WHAT THE TASK REQUIRES - Provide nothing except how many lines of the data contain the word "city".
(SUPPLIED MATERIAL begins)
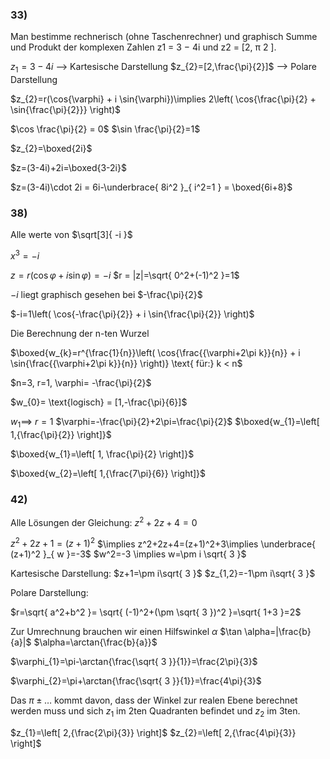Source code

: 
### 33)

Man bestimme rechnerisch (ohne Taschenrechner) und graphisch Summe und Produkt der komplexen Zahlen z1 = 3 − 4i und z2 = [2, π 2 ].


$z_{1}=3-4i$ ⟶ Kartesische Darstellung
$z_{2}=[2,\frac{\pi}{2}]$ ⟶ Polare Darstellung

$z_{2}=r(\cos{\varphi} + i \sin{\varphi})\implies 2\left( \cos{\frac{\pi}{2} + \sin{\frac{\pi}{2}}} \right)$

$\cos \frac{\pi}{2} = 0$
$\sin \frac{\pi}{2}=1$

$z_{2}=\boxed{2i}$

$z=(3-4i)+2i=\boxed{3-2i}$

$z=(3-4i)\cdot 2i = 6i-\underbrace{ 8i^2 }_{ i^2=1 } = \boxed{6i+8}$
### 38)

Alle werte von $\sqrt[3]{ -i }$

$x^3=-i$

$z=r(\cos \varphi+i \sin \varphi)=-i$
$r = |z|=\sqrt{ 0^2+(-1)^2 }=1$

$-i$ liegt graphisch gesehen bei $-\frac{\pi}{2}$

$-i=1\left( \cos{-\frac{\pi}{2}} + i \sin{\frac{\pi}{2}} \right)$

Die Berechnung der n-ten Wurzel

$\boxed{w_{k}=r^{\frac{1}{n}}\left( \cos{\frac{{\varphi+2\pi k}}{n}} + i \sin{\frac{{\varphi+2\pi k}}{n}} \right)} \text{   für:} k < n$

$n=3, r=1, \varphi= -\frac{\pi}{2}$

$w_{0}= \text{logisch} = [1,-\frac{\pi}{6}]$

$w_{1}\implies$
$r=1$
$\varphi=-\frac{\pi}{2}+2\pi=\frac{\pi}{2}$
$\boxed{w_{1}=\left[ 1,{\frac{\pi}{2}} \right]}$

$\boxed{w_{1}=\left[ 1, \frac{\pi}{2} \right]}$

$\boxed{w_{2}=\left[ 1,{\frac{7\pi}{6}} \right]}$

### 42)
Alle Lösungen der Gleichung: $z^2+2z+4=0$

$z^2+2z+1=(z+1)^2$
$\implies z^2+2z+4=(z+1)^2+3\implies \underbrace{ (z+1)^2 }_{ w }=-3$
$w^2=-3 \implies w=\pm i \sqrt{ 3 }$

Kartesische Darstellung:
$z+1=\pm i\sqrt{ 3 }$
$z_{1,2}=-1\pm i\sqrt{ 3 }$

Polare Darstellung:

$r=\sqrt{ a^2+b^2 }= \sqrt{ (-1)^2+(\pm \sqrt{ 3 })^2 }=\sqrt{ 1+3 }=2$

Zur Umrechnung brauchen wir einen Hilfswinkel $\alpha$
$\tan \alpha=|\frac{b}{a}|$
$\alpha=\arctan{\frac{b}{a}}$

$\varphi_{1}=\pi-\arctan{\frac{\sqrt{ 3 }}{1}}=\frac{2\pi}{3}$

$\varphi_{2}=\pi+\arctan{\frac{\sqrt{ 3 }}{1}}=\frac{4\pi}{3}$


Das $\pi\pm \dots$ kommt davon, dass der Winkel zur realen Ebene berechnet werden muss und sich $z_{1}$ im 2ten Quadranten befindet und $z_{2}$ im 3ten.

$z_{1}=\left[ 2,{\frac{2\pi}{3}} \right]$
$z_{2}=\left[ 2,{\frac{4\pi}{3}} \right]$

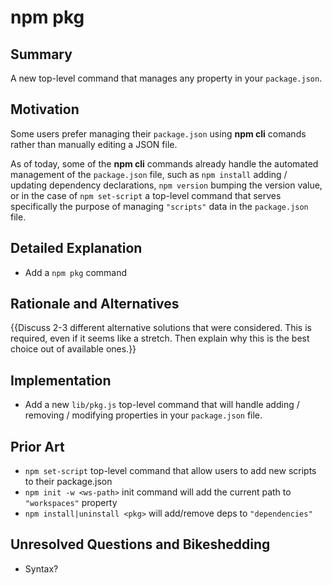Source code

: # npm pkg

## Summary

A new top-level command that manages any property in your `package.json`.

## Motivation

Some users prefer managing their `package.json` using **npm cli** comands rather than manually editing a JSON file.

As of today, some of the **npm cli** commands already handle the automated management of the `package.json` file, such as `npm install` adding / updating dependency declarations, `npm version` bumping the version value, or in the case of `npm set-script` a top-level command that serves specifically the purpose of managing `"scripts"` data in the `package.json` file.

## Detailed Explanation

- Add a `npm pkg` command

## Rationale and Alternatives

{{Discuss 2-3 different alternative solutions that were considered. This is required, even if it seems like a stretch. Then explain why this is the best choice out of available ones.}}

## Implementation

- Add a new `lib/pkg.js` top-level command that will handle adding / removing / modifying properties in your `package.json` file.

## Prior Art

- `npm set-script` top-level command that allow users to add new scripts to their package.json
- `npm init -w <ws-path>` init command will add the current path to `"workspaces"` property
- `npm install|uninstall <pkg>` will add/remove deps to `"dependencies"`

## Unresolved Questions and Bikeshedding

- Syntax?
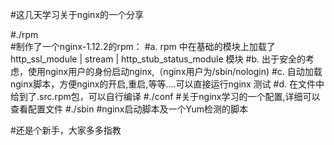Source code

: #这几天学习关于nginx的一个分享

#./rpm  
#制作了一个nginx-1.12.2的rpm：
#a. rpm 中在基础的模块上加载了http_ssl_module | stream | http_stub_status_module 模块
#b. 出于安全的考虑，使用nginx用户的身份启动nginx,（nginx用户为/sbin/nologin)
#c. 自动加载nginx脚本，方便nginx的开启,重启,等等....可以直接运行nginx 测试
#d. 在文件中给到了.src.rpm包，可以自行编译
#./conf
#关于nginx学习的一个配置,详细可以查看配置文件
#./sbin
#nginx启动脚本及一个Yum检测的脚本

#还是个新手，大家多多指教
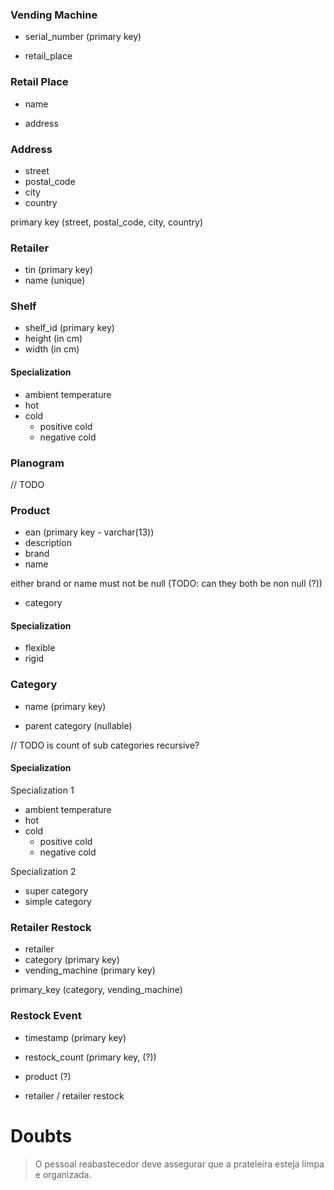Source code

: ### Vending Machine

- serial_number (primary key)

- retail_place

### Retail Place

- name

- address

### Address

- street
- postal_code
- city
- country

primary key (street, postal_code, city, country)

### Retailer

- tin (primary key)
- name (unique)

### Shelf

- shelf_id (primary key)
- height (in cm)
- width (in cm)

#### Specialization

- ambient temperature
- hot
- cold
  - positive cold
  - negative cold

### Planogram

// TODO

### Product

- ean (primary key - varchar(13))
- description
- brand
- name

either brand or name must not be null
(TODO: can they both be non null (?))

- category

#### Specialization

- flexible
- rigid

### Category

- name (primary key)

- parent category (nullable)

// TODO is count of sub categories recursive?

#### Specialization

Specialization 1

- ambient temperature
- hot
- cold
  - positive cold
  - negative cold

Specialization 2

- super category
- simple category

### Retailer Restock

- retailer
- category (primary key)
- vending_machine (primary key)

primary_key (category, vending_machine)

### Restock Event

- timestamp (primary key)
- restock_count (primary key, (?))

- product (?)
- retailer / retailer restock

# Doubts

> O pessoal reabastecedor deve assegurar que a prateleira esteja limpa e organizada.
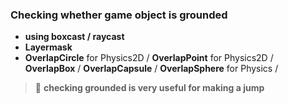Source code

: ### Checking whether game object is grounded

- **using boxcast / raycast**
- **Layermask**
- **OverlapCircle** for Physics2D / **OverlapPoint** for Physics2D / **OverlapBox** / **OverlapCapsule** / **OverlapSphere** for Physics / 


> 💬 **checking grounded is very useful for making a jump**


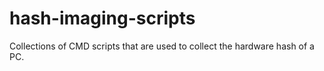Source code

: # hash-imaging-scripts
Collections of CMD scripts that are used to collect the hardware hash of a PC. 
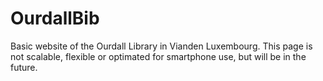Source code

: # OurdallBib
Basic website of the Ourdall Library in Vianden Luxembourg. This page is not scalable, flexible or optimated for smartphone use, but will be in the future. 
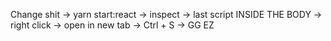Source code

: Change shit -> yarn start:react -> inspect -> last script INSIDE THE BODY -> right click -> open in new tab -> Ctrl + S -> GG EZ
(SUPPLIED MATERIAL ends)
TASK RESPONSE - 2